*Exercise directions*. Exactly and only the lines from the first entry through the line with "3 aguarde o" should be copied, both ends included, with no pictures.

*Dataset entries*.
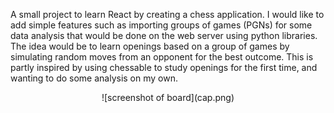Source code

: A small project to learn React by creating a chess application. I would like to add simple features such as importing groups of games (PGNs) for some data analysis that would be done on the web server using python libraries. The idea would be to learn openings based on a group of games by simulating random moves from an opponent for the best outcome. This is partly inspired by using chessable to study openings for the first time, and wanting to do some analysis on my own.

<div style="text-align:center">![screenshot of board](cap.png)</div>
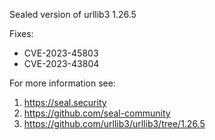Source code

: Sealed version of urllib3 1.26.5

Fixes:
- CVE-2023-45803
- CVE-2023-43804

For more information see:
  1. https://seal.security
  2. https://github.com/seal-community
  3. https://github.com/urllib3/urllib3/tree/1.26.5
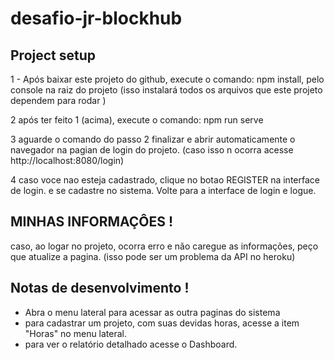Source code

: # desafio-jr-blockhub

## Project setup

1 - Após baixar este projeto do github, execute o comando: npm install, pelo console na raiz do projeto (isso instalará todos os arquivos que este projeto dependem para rodar )

2 após ter feito 1 (acima), execute o comando: npm run serve

3 aguarde o comando do passo 2 finalizar e abrir automaticamente o navegador na pagian de login do projeto. (caso isso n ocorra acesse http://localhost:8080/login)

4 caso voce nao esteja cadastrado, clique no botao REGISTER na interface de login. e se cadastre no sistema.
Volte para a interface de login e logue.

## MINHAS INFORMAÇÔES !

caso, ao logar no projeto, ocorra erro e não caregue as informações, peço que atualize a pagina. (isso pode ser um problema da API no heroku)

## Notas de desenvolvimento !

- Abra o menu lateral para acessar as outra paginas do sistema
- para cadastrar um projeto, com suas devidas horas, acesse a item "Horas" no menu lateral.
- para ver o relatório detalhado acesse o Dashboard.
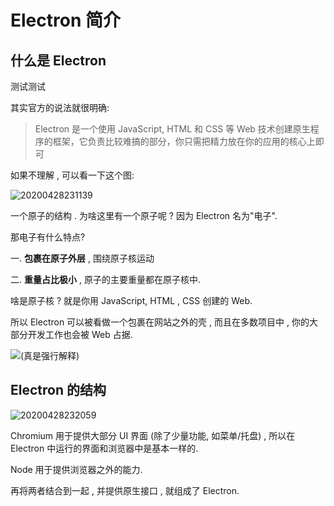 # Electron 简介

## 什么是 Electron
测试测试

其实官方的说法就很明确:

> Electron 是一个使用 JavaScript, HTML 和 CSS 等 Web 技术创建原生程序的框架，它负责比较难搞的部分，你只需把精力放在你的应用的核心上即可

如果不理解 , 可以看一下这个图:

![20200428231139](https://static.wzdxy.com/img/20200428231139.png)

一个原子的结构 . 为啥这里有一个原子呢 ? 因为 Electron 名为"电子".

那电子有什么特点?

一. **包裹在原子外层** , 围绕原子核运动

二. **重量占比极小** , 原子的主要重量都在原子核中.

啥是原子核 ? 就是你用 JavaScript, HTML , CSS 创建的 Web.

所以 Electron 可以被看做一个包裹在网站之外的壳 , 而且在多数项目中 , 你的大部分开发工作也会被 Web 占据.

![(真是强行解释)](<https://static.wzdxy.com/img/(真是强行解释).png>)

## Electron 的结构

![20200428232059](https://static.wzdxy.com/img/20200428232059.png)

Chromium 用于提供大部分 UI 界面 (除了少量功能, 如菜单/托盘) , 所以在 Electron 中运行的界面和浏览器中是基本一样的.

Node 用于提供浏览器之外的能力.

再将两者结合到一起 , 并提供原生接口 , 就组成了 Electron.
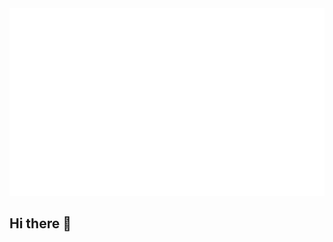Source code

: <div align="left">
  <img height="300" width="100%" src="https://github.com/HeapGeap/HeapGeap/blob/main/output-onlinegiftools.gif?raw=true"  />
</div>

## Hi there 👋


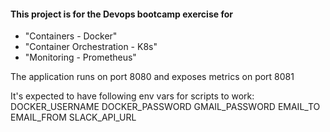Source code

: #### This project is for the Devops bootcamp exercise for 
- "Containers - Docker" 
- "Container Orchestration - K8s"
- "Monitoring - Prometheus" 

The application runs on port 8080 and exposes metrics on port 8081 

It's expected to have following env vars for scripts to work:
DOCKER_USERNAME
DOCKER_PASSWORD
GMAIL_PASSWORD
EMAIL_TO
EMAIL_FROM
SLACK_API_URL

*Answer section*.
Source code

: A small project to learn React by creating a chess application. I would like to add simple features such as importing groups of games (PGNs) for some data analysis that would be done on the web server using python libraries. The idea would be to learn openings based on a group of games by simulating random moves from an opponent for the best outcome. This is partly inspired by using chessable to study openings for the first time, and wanting to do some analysis on my own.

<div style="text-align:center">![screenshot of board](cap.png)</div>
Source code

: Sealed version of urllib3 1.26.5

Fixes:
- CVE-2023-45803
- CVE-2023-43804

For more information see:
  1. https://seal.security
  2. https://github.com/seal-community
  3. https://github.com/urllib3/urllib3/tree/1.26.5
Source code

: # desafio-jr-blockhub

## Project setup

1 - Após baixar este projeto do github, execute o comando: npm install, pelo console na raiz do projeto (isso instalará todos os arquivos que este projeto dependem para rodar )

2 após ter feito 1 (acima), execute o comando: npm run serve

3 aguarde o comando do passo 2 finalizar e abrir automaticamente o navegador na pagian de login do projeto. (caso isso n ocorra acesse http://localhost:8080/login)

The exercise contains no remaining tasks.